Go further, Microsoft’s new AI imitates human voices in 3 seconds

Since ChatGPT was born, it has become so smart that many programmers are worried that it will take their jobs.

Now, there is even more worrying news… When a team of researchers at Microsoft revealed a new AI that can accurately mimic human voices from audio samples that are only three seconds long.. Ahh.. Just 3 seconds, will you be good at it?

Microsoft’s voice-generating AI tool, Vall-E, has received 60,000 hours of speech training, much of which comes from LibriVox’s public audiobooks.

Vall-E is built on a technology called EnCodec. It works by analyzing a person’s voice. Divide the information into components. and use the experience gained from training to synthesize that How will it sound if you are speaking different phrases?

Even after hearing a sample of just three seconds, the Vall-E reproduces the speaker’s timbre and expressive tone very accurately.

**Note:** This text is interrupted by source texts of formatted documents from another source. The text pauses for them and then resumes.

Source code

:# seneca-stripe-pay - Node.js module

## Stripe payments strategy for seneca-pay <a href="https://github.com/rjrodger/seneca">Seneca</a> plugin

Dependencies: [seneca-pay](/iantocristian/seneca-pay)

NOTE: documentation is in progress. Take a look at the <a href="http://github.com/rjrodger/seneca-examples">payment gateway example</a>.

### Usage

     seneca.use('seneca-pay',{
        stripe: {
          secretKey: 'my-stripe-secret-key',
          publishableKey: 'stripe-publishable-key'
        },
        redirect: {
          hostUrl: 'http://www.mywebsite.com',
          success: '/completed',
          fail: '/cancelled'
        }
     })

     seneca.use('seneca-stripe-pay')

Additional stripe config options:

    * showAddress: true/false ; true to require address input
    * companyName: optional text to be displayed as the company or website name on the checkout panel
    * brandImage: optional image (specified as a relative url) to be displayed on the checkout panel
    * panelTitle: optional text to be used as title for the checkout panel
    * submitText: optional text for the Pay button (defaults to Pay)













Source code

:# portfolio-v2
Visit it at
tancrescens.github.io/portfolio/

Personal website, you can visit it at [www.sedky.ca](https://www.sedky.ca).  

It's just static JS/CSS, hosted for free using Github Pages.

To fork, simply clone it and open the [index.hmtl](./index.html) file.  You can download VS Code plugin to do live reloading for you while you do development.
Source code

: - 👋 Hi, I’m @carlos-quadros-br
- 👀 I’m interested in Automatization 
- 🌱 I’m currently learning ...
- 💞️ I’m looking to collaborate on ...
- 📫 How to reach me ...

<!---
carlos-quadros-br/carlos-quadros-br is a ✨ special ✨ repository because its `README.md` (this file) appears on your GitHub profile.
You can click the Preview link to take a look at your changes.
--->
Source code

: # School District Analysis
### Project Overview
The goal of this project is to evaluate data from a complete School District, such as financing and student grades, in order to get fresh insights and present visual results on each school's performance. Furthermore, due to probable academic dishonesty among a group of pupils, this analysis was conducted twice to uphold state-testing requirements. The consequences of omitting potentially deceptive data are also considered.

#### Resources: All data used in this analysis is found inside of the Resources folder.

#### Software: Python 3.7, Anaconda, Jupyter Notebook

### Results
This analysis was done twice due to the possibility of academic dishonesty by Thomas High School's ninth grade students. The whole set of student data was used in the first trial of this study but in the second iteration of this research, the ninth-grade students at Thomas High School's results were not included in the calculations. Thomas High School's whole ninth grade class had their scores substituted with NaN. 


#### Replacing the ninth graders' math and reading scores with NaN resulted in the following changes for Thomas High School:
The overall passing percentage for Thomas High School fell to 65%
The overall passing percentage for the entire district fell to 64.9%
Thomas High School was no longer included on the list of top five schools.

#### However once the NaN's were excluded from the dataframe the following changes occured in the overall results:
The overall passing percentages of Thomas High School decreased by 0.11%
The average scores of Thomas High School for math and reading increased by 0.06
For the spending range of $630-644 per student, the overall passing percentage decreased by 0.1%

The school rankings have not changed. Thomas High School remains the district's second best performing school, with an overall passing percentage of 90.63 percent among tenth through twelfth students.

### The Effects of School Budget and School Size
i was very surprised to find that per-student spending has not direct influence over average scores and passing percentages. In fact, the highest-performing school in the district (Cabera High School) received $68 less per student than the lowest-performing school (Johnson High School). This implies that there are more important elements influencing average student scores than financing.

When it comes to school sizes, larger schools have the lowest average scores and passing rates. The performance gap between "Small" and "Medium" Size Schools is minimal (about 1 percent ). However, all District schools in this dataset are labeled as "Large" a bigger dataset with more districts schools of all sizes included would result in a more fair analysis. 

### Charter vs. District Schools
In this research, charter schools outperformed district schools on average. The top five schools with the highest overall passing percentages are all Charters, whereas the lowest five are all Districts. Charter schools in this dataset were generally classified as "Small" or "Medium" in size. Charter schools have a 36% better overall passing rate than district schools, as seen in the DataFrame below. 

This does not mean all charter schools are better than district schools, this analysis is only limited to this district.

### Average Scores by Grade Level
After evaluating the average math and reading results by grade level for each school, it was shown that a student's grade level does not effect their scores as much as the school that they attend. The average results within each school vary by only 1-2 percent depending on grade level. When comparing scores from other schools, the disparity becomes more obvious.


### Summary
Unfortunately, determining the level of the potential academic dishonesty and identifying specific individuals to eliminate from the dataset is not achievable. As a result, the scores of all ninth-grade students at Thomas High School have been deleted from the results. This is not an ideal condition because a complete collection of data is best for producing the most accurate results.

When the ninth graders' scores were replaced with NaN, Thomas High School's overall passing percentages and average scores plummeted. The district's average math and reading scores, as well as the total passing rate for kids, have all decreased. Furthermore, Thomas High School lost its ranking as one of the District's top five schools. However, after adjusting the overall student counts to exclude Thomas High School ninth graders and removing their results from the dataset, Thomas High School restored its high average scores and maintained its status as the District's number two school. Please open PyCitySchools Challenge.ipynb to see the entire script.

In testing, Vall-E outperforms state-of-the-art zero-shot TTS systems. [AI ที่สร้างเสียงที่ตัวมันก็ไม่เคยได้ยิน] in terms of the naturalness of the voice and the likeness of the speaker

If anyone wants to try listening to the sound that Vall-E reproduces, check out the demo at GitHub’s website > https://valle-demo.github.io/

data source
techspot

Leave a Comment

This site uses Akismet to reduce spam. Learn how your comment data is processed.